Exercise aim :: Take each line of the records below that contains the string "includes" and copy it.
Material to process START
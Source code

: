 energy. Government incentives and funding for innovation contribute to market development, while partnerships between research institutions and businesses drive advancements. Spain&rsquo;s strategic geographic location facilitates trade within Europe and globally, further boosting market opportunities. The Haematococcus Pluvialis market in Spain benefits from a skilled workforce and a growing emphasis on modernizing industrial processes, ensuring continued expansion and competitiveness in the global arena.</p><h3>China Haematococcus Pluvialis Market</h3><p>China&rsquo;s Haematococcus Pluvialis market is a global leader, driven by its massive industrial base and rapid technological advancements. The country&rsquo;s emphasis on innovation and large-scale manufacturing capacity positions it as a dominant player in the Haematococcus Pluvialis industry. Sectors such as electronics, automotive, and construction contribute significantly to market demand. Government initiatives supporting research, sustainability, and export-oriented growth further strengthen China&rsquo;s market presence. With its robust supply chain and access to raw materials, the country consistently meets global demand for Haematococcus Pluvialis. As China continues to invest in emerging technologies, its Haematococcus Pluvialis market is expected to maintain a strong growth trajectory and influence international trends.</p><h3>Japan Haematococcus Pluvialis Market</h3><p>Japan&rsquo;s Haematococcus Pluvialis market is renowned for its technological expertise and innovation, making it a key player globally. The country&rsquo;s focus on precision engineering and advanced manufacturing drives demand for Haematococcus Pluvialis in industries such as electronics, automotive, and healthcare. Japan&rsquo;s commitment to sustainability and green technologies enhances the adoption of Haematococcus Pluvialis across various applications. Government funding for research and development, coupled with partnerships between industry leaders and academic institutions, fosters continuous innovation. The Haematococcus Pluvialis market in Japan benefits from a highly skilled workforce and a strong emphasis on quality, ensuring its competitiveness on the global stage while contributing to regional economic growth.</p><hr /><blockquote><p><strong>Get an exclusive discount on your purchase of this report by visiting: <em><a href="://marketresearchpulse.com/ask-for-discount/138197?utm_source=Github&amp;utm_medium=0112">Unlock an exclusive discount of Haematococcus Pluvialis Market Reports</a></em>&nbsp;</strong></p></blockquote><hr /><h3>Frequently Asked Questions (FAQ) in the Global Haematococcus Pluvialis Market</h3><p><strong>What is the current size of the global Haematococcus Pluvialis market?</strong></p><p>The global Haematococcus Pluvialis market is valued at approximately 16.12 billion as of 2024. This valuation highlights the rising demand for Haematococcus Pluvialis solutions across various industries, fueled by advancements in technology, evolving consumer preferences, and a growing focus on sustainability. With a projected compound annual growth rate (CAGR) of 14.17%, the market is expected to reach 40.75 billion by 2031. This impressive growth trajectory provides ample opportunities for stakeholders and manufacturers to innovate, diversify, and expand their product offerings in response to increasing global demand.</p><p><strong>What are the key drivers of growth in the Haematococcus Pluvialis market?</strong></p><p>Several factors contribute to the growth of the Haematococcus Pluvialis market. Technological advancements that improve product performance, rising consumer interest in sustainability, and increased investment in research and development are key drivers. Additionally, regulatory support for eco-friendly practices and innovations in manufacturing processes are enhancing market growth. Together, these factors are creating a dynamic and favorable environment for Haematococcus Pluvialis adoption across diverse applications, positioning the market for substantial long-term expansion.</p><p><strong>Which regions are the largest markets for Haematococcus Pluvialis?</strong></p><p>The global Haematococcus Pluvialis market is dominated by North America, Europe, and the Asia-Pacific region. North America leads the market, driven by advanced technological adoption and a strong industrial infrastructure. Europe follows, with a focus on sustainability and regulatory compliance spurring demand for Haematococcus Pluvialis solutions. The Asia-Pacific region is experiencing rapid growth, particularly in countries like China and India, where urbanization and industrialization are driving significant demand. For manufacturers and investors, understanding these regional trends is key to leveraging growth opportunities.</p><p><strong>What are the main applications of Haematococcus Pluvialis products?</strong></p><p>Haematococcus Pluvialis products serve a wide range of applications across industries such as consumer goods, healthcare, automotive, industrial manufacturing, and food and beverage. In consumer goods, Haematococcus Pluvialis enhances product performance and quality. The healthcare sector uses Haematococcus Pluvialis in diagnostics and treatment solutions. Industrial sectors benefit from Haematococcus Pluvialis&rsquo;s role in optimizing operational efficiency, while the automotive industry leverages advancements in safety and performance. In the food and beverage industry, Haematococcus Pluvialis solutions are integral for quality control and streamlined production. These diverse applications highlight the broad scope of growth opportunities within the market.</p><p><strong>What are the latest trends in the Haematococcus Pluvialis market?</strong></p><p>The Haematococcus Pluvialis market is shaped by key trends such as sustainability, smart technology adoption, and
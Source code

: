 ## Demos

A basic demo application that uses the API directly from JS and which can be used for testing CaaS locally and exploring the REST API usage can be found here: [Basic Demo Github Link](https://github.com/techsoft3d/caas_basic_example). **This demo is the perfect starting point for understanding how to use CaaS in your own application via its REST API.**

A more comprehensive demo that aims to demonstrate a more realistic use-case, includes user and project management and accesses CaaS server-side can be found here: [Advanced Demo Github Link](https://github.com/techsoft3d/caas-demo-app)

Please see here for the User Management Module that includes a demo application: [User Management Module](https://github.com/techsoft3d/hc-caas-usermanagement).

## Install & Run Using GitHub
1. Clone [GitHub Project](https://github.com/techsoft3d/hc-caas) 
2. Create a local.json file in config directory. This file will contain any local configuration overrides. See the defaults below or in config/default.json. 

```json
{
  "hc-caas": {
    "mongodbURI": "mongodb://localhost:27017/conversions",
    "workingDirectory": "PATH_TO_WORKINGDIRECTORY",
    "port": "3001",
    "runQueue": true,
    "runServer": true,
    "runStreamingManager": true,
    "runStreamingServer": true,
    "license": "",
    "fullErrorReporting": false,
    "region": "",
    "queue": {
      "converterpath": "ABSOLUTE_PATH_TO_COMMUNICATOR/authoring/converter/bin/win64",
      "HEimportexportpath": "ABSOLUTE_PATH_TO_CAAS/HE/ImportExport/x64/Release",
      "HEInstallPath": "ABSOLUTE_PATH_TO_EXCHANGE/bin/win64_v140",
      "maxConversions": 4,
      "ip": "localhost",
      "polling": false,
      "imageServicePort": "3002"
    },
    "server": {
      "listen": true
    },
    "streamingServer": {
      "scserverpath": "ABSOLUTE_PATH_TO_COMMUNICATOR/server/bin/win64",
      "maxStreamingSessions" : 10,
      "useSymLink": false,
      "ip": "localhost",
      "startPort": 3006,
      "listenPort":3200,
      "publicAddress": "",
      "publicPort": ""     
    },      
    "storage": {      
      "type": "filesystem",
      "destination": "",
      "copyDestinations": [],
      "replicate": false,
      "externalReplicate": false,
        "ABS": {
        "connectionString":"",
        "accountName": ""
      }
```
Material to process END
Solution ::
A more comprehensive demo that aims to demonstrate a more realistic use-case, includes user and project management and accesses CaaS server-side can be found here: [Advanced Demo Github Link](https://github.com/techsoft3d/caas-demo-app)
Please see here for the User Management Module that includes a demo application: [User Management Module](https://github.com/techsoft3d/hc-caas-usermanagement).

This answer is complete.